The Internet of Things (IoT) is quite the buzz in the modern day of Geekdom. IoT is the networking of any sensor, software or electronic device. The devices or “things” manage other “things” through the Internet, which is obviously a very large network. Can you imagine a world where all electronic devices and software communicate with each other? Many of these devices are embedded systems; systems in which the operating system on a device performs a particular task or function. DVD players, microwave ovens or the computers in your cars are just a few examples.
The Raspberry Pi is one of these devices. It is a computer in the palm of your hand. This device has PINs that can interface with embedded or complex systems. The PINs send signals to the other devices to control them.
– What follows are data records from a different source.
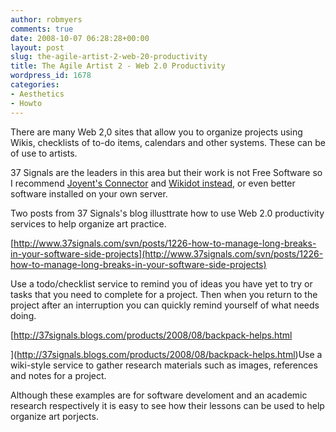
 ```yaml
---
author: robmyers
comments: true
date: 2008-10-07 06:28:28+00:00
layout: post
slug: the-agile-artist-2-web-20-productivity
title: The Agile Artist 2 - Web 2.0 Productivity
wordpress_id: 1678
categories:
- Aesthetics
- Howto
---
```


There are many Web 2,0 sites that allow you to organize projects using Wikis, checklists of to-do items, calendars and other systems. These can be of use to artists.  
  
37 Signals are the leaders in this area but their work is not Free Software so I recommend [Joyent's Connector](http://www.joyent.com/connector) and [Wikidot instead,](http://www.wikidot.com/) or even better software installed on your own server.  
  
Two posts from 37 Signals's blog illusttrate how to use Web 2.0 productivity services to help organize art practice.  
  
[http://www.37signals.com/svn/posts/1226-how-to-manage-long-breaks-in-your-software-side-projects](http://www.37signals.com/svn/posts/1226-how-to-manage-long-breaks-in-your-software-side-projects)  
  
Use a todo/checklist service to remind you of ideas you have yet to try or tasks that you need to complete for a project. Then when you return to the project after an interruption you can quickly remind yourself of what needs doing.  
  
[http://37signals.blogs.com/products/2008/08/backpack-helps.html  
  
](http://37signals.blogs.com/products/2008/08/backpack-helps.html)Use a wiki-style service to gather research materials such as images, references and notes for a project.  
  
Although these examples are for software develoment and an academic research respectively it is easy to see how their lessons can be used to help organize art porjects.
I can turn the lights on/off in my house, create a menu on my TV (which interfaces with my DVD player), or watch a live video from a camera attached to the Pi.
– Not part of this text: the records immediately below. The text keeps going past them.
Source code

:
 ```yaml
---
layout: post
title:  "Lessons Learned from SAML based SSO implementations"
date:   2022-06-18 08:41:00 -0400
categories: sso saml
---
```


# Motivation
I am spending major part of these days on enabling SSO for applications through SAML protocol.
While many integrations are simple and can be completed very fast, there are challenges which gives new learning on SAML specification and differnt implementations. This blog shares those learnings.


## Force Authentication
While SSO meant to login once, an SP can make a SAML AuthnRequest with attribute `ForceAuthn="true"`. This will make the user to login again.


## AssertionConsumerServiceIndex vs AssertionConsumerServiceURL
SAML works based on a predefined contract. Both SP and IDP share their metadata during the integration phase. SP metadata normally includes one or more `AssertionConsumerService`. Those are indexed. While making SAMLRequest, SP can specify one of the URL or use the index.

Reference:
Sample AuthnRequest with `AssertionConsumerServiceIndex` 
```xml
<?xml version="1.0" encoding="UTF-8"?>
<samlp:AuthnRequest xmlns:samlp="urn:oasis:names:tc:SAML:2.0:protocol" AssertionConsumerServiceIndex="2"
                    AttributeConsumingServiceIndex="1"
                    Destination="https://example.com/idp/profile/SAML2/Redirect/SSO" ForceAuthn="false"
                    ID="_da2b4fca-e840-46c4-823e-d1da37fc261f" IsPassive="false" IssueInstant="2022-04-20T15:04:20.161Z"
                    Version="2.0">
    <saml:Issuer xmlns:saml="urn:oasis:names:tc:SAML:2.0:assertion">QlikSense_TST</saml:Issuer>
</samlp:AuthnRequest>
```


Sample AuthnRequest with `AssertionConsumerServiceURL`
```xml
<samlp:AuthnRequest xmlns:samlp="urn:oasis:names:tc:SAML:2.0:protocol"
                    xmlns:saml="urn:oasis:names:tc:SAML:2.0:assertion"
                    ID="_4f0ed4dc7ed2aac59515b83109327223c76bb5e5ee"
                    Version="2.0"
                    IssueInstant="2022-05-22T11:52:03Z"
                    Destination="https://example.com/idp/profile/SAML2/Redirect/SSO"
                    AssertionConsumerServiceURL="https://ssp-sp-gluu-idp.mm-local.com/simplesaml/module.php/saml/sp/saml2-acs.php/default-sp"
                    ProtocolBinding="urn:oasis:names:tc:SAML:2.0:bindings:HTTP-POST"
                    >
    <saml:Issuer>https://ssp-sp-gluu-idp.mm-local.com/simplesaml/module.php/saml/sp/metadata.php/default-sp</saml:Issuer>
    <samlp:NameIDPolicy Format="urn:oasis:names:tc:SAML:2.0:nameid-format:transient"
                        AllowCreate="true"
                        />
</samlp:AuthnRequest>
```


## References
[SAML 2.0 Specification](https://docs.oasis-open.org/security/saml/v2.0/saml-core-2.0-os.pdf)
This blog is part of a two part series about the Raspberry Pi. Part 1 will explain how to install Windows 10 on this device, the first step in connecting your “things” to other “things.” Part 2 will explain how to create the demo program.
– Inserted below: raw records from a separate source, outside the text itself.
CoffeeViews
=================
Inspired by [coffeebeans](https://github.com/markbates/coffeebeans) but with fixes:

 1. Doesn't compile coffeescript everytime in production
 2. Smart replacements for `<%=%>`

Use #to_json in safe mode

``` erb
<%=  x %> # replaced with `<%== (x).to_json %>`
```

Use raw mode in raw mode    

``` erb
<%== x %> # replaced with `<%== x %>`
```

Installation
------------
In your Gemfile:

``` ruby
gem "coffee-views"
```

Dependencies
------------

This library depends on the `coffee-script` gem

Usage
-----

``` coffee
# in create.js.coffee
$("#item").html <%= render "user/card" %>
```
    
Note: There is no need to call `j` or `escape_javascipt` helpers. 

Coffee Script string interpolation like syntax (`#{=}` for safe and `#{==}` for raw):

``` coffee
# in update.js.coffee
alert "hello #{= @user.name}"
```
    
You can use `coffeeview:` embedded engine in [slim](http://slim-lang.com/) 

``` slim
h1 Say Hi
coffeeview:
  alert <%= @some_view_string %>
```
To get me started on my mission, I did some research and found some information on Microsoft’s web site. After reading up on the process, I was ready for the next step – shopping!
I went to Frye’s and purchased the following hardware: 1 Raspberry Pi 2, a Micro SD card with an adapter, an LED, a resistor, a small breadboard, and some jumpers to wire the circuit. The total cost was about $70. The picture below contains only the Raspberry Pi and the SD card.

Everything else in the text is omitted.